→ **WORK INSTRUCTION**:
Copy out every entry, keeping each character the same.

→ **Collected data**:
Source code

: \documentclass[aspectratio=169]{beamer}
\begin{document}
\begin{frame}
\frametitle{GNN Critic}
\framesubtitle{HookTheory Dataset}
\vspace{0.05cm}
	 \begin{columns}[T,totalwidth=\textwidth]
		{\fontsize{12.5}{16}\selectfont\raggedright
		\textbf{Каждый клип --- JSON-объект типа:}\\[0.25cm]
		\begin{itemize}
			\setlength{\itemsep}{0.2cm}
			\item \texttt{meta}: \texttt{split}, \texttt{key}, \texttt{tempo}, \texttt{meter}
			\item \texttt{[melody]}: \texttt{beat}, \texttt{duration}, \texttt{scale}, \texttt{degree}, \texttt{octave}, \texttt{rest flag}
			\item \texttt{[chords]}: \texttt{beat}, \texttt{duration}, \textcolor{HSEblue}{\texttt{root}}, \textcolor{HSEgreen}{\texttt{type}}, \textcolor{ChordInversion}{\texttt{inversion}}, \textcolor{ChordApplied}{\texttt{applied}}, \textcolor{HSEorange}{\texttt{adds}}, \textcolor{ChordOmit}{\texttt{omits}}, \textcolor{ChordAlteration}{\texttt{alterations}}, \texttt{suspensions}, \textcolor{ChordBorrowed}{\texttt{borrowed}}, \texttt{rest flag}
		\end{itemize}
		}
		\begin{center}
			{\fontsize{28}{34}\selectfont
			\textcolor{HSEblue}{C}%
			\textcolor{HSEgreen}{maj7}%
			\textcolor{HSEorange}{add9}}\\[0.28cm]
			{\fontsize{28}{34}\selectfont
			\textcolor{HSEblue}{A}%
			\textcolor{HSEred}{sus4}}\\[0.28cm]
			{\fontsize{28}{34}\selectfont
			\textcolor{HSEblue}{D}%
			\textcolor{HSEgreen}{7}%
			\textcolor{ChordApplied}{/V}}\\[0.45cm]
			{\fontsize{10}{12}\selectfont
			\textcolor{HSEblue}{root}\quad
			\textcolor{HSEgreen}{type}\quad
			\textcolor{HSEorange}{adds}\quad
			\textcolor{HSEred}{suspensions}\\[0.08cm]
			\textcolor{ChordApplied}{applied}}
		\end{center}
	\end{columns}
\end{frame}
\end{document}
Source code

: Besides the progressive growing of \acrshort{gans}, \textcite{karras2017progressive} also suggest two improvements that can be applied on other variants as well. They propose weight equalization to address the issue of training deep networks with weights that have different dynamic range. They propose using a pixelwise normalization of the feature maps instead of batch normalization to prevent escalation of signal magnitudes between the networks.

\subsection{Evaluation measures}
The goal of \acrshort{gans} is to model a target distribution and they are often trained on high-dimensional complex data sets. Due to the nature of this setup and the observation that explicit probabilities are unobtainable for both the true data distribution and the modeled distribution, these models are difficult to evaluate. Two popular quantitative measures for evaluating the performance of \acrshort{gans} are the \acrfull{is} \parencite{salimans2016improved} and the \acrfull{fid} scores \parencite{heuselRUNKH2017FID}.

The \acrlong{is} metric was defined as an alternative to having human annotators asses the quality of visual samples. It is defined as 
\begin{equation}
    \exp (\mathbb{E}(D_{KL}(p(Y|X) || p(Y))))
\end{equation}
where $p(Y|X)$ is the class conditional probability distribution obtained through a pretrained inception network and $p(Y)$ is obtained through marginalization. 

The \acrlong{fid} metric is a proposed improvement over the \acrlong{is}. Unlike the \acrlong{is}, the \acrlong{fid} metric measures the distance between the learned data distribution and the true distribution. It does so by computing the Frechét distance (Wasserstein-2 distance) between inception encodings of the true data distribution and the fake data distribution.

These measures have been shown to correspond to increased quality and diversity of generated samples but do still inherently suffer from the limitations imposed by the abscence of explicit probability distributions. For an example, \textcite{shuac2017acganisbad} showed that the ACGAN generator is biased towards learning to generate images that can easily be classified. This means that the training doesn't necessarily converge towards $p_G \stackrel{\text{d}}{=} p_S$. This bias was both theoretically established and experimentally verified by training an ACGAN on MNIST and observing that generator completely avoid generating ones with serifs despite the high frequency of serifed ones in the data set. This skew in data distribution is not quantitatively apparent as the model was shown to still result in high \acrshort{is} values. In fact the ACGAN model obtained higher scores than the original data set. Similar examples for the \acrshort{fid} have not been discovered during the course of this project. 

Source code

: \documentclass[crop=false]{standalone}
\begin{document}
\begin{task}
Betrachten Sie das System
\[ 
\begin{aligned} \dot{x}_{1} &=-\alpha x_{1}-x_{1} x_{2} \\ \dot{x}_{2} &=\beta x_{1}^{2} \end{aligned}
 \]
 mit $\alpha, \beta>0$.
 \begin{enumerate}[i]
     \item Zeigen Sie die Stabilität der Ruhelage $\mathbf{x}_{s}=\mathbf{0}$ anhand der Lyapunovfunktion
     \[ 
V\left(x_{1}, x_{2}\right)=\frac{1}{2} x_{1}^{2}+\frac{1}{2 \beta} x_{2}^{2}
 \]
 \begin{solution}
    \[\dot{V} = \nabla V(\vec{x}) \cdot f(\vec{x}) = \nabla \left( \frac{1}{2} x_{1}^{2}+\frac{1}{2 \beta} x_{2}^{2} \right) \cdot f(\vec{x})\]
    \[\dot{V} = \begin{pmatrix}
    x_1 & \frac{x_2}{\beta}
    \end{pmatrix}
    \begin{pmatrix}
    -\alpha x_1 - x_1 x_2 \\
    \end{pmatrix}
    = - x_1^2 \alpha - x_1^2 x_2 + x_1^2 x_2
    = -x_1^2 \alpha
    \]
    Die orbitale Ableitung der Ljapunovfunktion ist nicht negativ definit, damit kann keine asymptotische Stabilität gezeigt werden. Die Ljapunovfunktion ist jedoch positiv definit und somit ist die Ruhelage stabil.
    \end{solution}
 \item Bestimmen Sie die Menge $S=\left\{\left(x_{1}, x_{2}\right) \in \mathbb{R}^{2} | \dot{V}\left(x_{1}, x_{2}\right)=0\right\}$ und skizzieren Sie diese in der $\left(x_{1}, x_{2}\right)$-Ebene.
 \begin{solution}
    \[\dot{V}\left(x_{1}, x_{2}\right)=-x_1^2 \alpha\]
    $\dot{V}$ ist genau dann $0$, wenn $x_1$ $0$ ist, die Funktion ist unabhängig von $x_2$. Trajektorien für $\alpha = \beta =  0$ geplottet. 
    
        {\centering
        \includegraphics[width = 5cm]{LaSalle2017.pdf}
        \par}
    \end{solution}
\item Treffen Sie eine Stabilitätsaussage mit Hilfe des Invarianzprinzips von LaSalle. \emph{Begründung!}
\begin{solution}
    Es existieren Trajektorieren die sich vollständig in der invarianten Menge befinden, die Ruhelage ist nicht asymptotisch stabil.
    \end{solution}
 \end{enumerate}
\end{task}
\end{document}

→ **RESPONSE TO THIS EXERCISE**:
Source code

: \documentclass[aspectratio=169]{beamer}
\begin{document}
\begin{frame}
\frametitle{GNN Critic}
\framesubtitle{HookTheory Dataset}
\vspace{0.05cm}
	 \begin{columns}[T,totalwidth=\textwidth]
		{\fontsize{12.5}{16}\selectfont\raggedright
		\textbf{Каждый клип --- JSON-объект типа:}\\[0.25cm]
		\begin{itemize}
			\setlength{\itemsep}{0.2cm}
			\item \texttt{meta}: \texttt{split}, \texttt{key}, \texttt{tempo}, \texttt{meter}
			\item \texttt{[melody]}: \texttt{beat}, \texttt{duration}, \texttt{scale}, \texttt{degree}, \texttt{octave}, \texttt{rest flag}
			\item \texttt{[chords]}: \texttt{beat}, \texttt{duration}, \textcolor{HSEblue}{\texttt{root}}, \textcolor{HSEgreen}{\texttt{type}}, \textcolor{ChordInversion}{\texttt{inversion}}, \textcolor{ChordApplied}{\texttt{applied}}, \textcolor{HSEorange}{\texttt{adds}}, \textcolor{ChordOmit}{\texttt{omits}}, \textcolor{ChordAlteration}{\texttt{alterations}}, \texttt{suspensions}, \textcolor{ChordBorrowed}{\texttt{borrowed}}, \texttt{rest flag}
		\end{itemize}
		}
		\begin{center}
			{\fontsize{28}{34}\selectfont
			\textcolor{HSEblue}{C}%
			\textcolor{HSEgreen}{maj7}%
			\textcolor{HSEorange}{add9}}\\[0.28cm]
			{\fontsize{28}{34}\selectfont
			\textcolor{HSEblue}{A}%
			\textcolor{HSEred}{sus4}}\\[0.28cm]
			{\fontsize{28}{34}\selectfont
			\textcolor{HSEblue}{D}%
			\textcolor{HSEgreen}{7}%
			\textcolor{ChordApplied}{/V}}\\[0.45cm]
			{\fontsize{10}{12}\selectfont
			\textcolor{HSEblue}{root}\quad
			\textcolor{HSEgreen}{type}\quad
			\textcolor{HSEorange}{adds}\quad
			\textcolor{HSEred}{suspensions}\\[0.08cm]
			\textcolor{ChordApplied}{applied}}
		\end{center}
	\end{columns}
\end{frame}
\end{document}
Source code

: Besides the progressive growing of \acrshort{gans}, \textcite{karras2017progressive} also suggest two improvements that can be applied on other variants as well. They propose weight equalization to address the issue of training deep networks with weights that have different dynamic range. They propose using a pixelwise normalization of the feature maps instead of batch normalization to prevent escalation of signal magnitudes between the networks.

\subsection{Evaluation measures}
The goal of \acrshort{gans} is to model a target distribution and they are often trained on high-dimensional complex data sets. Due to the nature of this setup and the observation that explicit probabilities are unobtainable for both the true data distribution and the modeled distribution, these models are difficult to evaluate. Two popular quantitative measures for evaluating the performance of \acrshort{gans} are the \acrfull{is} \parencite{salimans2016improved} and the \acrfull{fid} scores \parencite{heuselRUNKH2017FID}.

The \acrlong{is} metric was defined as an alternative to having human annotators asses the quality of visual samples. It is defined as 
\begin{equation}
    \exp (\mathbb{E}(D_{KL}(p(Y|X) || p(Y))))
\end{equation}
where $p(Y|X)$ is the class conditional probability distribution obtained through a pretrained inception network and $p(Y)$ is obtained through marginalization. 

The \acrlong{fid} metric is a proposed improvement over the \acrlong{is}. Unlike the \acrlong{is}, the \acrlong{fid} metric measures the distance between the learned data distribution and the true distribution. It does so by computing the Frechét distance (Wasserstein-2 distance) between inception encodings of the true data distribution and the fake data distribution.

These measures have been shown to correspond to increased quality and diversity of generated samples but do still inherently suffer from the limitations imposed by the abscence of explicit probability distributions. For an example, \textcite{shuac2017acganisbad} showed that the ACGAN generator is biased towards learning to generate images that can easily be classified. This means that the training doesn't necessarily converge towards $p_G \stackrel{\text{d}}{=} p_S$. This bias was both theoretically established and experimentally verified by training an ACGAN on MNIST and observing that generator completely avoid generating ones with serifs despite the high frequency of serifed ones in the data set. This skew in data distribution is not quantitatively apparent as the model was shown to still result in high \acrshort{is} values. In fact the ACGAN model obtained higher scores than the original data set. Similar examples for the \acrshort{fid} have not been discovered during the course of this project. 

Source code

: \documentclass[crop=false]{standalone}
\begin{document}
\begin{task}
Betrachten Sie das System
\[ 
\begin{aligned} \dot{x}_{1} &=-\alpha x_{1}-x_{1} x_{2} \\ \dot{x}_{2} &=\beta x_{1}^{2} \end{aligned}
 \]
 mit $\alpha, \beta>0$.
 \begin{enumerate}[i]
     \item Zeigen Sie die Stabilität der Ruhelage $\mathbf{x}_{s}=\mathbf{0}$ anhand der Lyapunovfunktion
     \[ 
V\left(x_{1}, x_{2}\right)=\frac{1}{2} x_{1}^{2}+\frac{1}{2 \beta} x_{2}^{2}
 \]
 \begin{solution}
    \[\dot{V} = \nabla V(\vec{x}) \cdot f(\vec{x}) = \nabla \left( \frac{1}{2} x_{1}^{2}+\frac{1}{2 \beta} x_{2}^{2} \right) \cdot f(\vec{x})\]
    \[\dot{V} = \begin{pmatrix}
    x_1 & \frac{x_2}{\beta}
    \end{pmatrix}
    \begin{pmatrix}
    -\alpha x_1 - x_1 x_2 \\
    \end{pmatrix}
    = - x_1^2 \alpha - x_1^2 x_2 + x_1^2 x_2
    = -x_1^2 \alpha
    \]
    Die orbitale Ableitung der Ljapunovfunktion ist nicht negativ definit, damit kann keine asymptotische Stabilität gezeigt werden. Die Ljapunovfunktion ist jedoch positiv definit und somit ist die Ruhelage stabil.
    \end{solution}
 \item Bestimmen Sie die Menge $S=\left\{\left(x_{1}, x_{2}\right) \in \mathbb{R}^{2} | \dot{V}\left(x_{1}, x_{2}\right)=0\right\}$ und skizzieren Sie diese in der $\left(x_{1}, x_{2}\right)$-Ebene.
 \begin{solution}
    \[\dot{V}\left(x_{1}, x_{2}\right)=-x_1^2 \alpha\]
    $\dot{V}$ ist genau dann $0$, wenn $x_1$ $0$ ist, die Funktion ist unabhängig von $x_2$. Trajektorien für $\alpha = \beta =  0$ geplottet. 
    
        {\centering
        \includegraphics[width = 5cm]{LaSalle2017.pdf}
        \par}
    \end{solution}
\item Treffen Sie eine Stabilitätsaussage mit Hilfe des Invarianzprinzips von LaSalle. \emph{Begründung!}
\begin{solution}
    Es existieren Trajektorieren die sich vollständig in der invarianten Menge befinden, die Ruhelage ist nicht asymptotisch stabil.
    \end{solution}
 \end{enumerate}
\end{task}
\end{document}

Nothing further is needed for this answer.